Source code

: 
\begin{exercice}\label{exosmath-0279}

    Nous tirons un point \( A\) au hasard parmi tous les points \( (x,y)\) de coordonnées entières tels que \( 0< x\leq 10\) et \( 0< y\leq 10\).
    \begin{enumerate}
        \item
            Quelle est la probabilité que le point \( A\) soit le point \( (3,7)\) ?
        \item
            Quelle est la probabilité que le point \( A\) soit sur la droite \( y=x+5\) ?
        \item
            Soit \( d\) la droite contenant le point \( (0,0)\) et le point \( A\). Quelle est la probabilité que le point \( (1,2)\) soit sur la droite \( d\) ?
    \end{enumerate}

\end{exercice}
*-*-*
Report every line of the entries that carries the word "soit".

            Quelle est la probabilité que le point \( A\) soit le point \( (3,7)\) ?
            Quelle est la probabilité que le point \( A\) soit sur la droite \( y=x+5\) ?
            Soit \( d\) la droite contenant le point \( (0,0)\) et le point \( A\). Quelle est la probabilité que le point \( (1,2)\) soit sur la droite \( d\) ?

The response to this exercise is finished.